Globalization, diminishing access to justice, information technology, and increasing client demands create both a challenge to the legal profession and an opportunity for change that could empower clients and other consumers of legal services and information. Critical issues exist surrounding the role of lawyers, regulation
of the profession, the use of legal technology, access to justice in a pluralist system, the rule of law, legal business structures/service delivery and legal education in the 21st century. These trends and issues, which significantly impact individuals, the profession and society, call out for academic scrutiny and insight, and the faculty is wellplaced to facilitate and contribute.
Through this initiative, we will foster collaboration between academics, members of the Bench and the Bar, and policymakers, to advance innovative solutions for challenges that face the legal profession, legal consumers and society.
The Family Law Incubator project represents another step in the Faculty of Law’s commitment to experiential learning and preparing lawyers of the future. It will involve graduates serving a two-year term, during which they will complete their Articles, and their first year as a practicing lawyer. During that period, they will — in addition to the professional legal training — be given formal instruction in areas such as business planning, legal project management, marketing and human resources, so that they are truly prepared for the practice of law. In this sense, the Incubator will be a superior form of training than Articling. To reflect the faculty’s commitment to prepare graduates for the profession of the future, the Incubator will also embrace from the outset a technology-based, “paperless office” approach to practice.
The Faculty of Law is committed to raising both the profile and impact of its research. We encourage research that addresses pressing problems, and is able to achieve significant scholarly or policy influence.

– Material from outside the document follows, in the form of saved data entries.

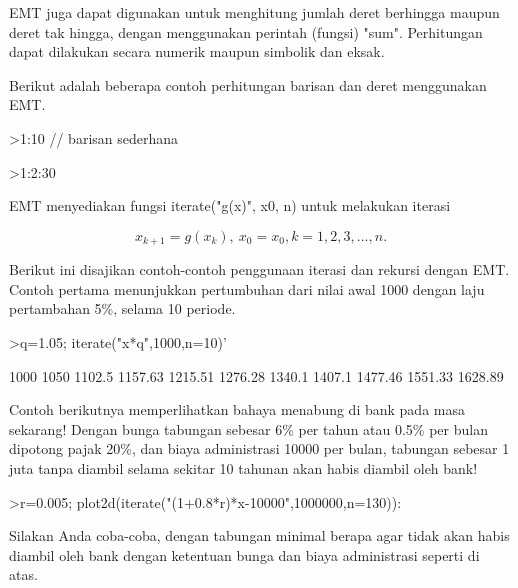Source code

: \documentclass[a4paper,10pt]{article}
\begin{document}
\begin{eulernotebook}
\begin{eulercomment}
\begin{eulercomment}
\begin{eulercomment}
\begin{eulercomment}
\begin{eulercomment}
EMT juga dapat digunakan untuk menghitung jumlah deret berhingga maupun deret tak hingga,
dengan menggunakan perintah (fungsi) "sum". Perhitungan dapat dilakukan secara numerik
maupun simbolik dan eksak.

Berikut adalah beberapa contoh perhitungan barisan dan deret menggunakan EMT.
\end{eulercomment}
\begin{eulerprompt}
>1:10 // barisan sederhana
\end{eulerprompt}
\begin{euleroutput}
  [1,  2,  3,  4,  5,  6,  7,  8,  9,  10]
\end{euleroutput}
\begin{eulerprompt}
>1:2:30
\end{eulerprompt}
\begin{euleroutput}
  [1,  3,  5,  7,  9,  11,  13,  15,  17,  19,  21,  23,  25,  27,  29]
\end{euleroutput}
\begin{eulercomment}
EMT menyediakan fungsi iterate("g(x)", x0, n) untuk melakukan iterasi

\end{eulercomment}
\begin{eulerformula}
\[
x_{k+1}=g(x_k), \ x_0=x_0, k= 1, 2, 3, ..., n.
\]
\end{eulerformula}
\begin{eulercomment}
Berikut ini disajikan contoh-contoh penggunaan iterasi dan rekursi dengan EMT. Contoh
pertama menunjukkan pertumbuhan dari nilai awal 1000 dengan laju pertambahan 5\%, selama 10
periode.
\end{eulercomment}
\begin{eulerprompt}
>q=1.05; iterate("x*q",1000,n=10)'
\end{eulerprompt}
\begin{euleroutput}
           1000 
           1050 
         1102.5 
        1157.63 
        1215.51 
        1276.28 
         1340.1 
         1407.1 
        1477.46 
        1551.33 
        1628.89 
\end{euleroutput}
\begin{eulercomment}
Contoh berikutnya memperlihatkan bahaya menabung di bank pada masa sekarang! Dengan bunga
tabungan sebesar 6\% per tahun atau 0.5\% per bulan dipotong pajak 20\%, dan biaya administrasi
10000 per bulan, tabungan sebesar 1 juta tanpa diambil selama sekitar 10 tahunan akan habis
diambil oleh bank!
\end{eulercomment}
\begin{eulerprompt}
>r=0.005; plot2d(iterate("(1+0.8*r)*x-10000",1000000,n=130)):
\end{eulerprompt}
\begin{eulercomment}
Silakan Anda coba-coba, dengan tabungan minimal berapa agar tidak akan habis diambil oleh
bank dengan ketentuan bunga dan biaya administrasi seperti di atas.


\end{eulercomment}
\end{eulercomment}
\end{eulercomment}
\end{eulercomment}
\end{eulercomment}
\end{eulernotebook}
\end{document}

We will enhance the global reach of our research by encouraging and supporting faculty members and graduate students to participate in, and to lead, international research networks. We will create opportunities for junior scholars and enhance the research environment of the Faculty by appointing a series of post-doctoral fellows.
The faculty will aim to secure increased funding from national granting councils and other sources to support the diverse range of faculty and graduate student research.
We will strive to build relationships with local groups for mutual benefit. We can learn from, and be enriched by our community, while our community can benefit from our involvement and expertise. Calgary provides a diverse range of community connections to be fostered. Assistance to the vulnerable in society whose needs are not met
by the legal system, and fostering relationships with the Indigenous Peoples of (Southern) Alberta, are amongst our top priorities.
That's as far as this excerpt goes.